Cette absence de stratégie a des effets visibles : une croissance molle (autour de 2 % en moyenne sur les cinq dernières années), un taux de chômage élevé (supérieur à 15 %, et dépassant 35 % chez les jeunes diplômés), et une désindustrialisation progressive. La politique budgétaire, contrainte par le service de la dette, se contente de mesures palliatives, tandis que la politique monétaire, focalisée sur la stabilité des prix, a peu d’impact sur l’investissement et la création d’emplois.

 

Le délitement social et la perte du contrat civique

Derrière les difficultés économiques, ce témoignage met en lumière une crise sociétale : celle de la confiance. « Quand quelqu’un réussit, on l’accuse d’avoir volé », déplore-t-il. Ce constat illustre une fracture morale : dans une économie stagnante, la réussite devient suspecte, et la solidarité s’effrite. Le tissu social tunisien, autrefois fondé sur une forte cohésion communautaire, se délite sous l’effet combiné de la pauvreté, de la méfiance et du repli sur soi.
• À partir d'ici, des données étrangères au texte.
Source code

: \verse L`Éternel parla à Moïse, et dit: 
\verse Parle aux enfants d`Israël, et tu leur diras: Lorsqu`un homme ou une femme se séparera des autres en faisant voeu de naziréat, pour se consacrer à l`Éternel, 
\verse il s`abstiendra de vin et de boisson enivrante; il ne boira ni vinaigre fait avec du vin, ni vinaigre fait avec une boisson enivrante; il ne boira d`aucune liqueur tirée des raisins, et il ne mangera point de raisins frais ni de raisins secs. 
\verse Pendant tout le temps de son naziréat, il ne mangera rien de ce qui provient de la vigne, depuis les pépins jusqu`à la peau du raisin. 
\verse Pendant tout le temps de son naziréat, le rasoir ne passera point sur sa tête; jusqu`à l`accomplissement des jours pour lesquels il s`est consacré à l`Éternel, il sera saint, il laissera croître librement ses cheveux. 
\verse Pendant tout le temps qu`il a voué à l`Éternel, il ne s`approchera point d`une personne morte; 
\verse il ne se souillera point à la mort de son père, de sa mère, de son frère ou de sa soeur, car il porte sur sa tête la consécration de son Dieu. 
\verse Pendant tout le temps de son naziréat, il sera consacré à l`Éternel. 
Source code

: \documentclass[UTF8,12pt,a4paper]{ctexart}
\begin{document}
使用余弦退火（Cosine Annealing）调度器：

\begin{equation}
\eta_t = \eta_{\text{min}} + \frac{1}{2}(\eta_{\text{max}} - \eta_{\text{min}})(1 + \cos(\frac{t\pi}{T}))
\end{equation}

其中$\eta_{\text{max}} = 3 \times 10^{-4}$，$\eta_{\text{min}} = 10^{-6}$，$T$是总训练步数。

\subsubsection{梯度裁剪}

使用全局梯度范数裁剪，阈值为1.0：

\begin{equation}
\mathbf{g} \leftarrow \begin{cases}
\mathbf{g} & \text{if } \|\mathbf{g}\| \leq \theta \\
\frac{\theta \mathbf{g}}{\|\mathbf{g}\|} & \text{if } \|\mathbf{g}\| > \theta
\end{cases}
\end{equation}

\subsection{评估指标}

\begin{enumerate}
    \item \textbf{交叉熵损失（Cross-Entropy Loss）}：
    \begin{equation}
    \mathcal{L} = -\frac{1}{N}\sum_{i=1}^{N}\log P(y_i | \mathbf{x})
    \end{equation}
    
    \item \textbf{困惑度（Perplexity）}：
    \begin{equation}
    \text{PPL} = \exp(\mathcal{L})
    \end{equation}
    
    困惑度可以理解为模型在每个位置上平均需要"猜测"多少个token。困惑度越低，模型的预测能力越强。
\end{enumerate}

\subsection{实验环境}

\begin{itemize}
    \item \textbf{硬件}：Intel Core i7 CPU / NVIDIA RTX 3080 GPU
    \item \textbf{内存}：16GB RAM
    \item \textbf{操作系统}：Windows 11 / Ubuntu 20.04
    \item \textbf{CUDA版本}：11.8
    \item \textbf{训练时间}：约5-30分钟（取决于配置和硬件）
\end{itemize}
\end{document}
Le citoyen, enseignant de son état, évoque aussi la faillite du système éducatif : « On ne forme plus des générations capables de penser ou de construire ». Là encore, le constat rejoint les analyses de terrain : un système éducatif déconnecté du marché du travail, figé dans des programmes obsolètes, et incapable de promouvoir la créativité ou l’esprit d’entreprise. Ce déclin éducatif alimente un cercle vicieux : chômage, fuite des compétences, démotivation, et perte de productivité nationale.

Entre populisme et impuissance : un État en perte de crédibilité

Ce témoignage, dans sa virulence, est aussi une critique implicite du populisme ambiant. Les slogans officiels — « lutte contre la corruption », « redressement national », « autosuffisance » — apparaissent creux lorsqu’ils ne s’accompagnent d’aucune amélioration concrète du quotidien. La gouvernance actuelle, concentrée entre les mains de l’exécutif, peine à convaincre d’une vision claire de sortie de crise.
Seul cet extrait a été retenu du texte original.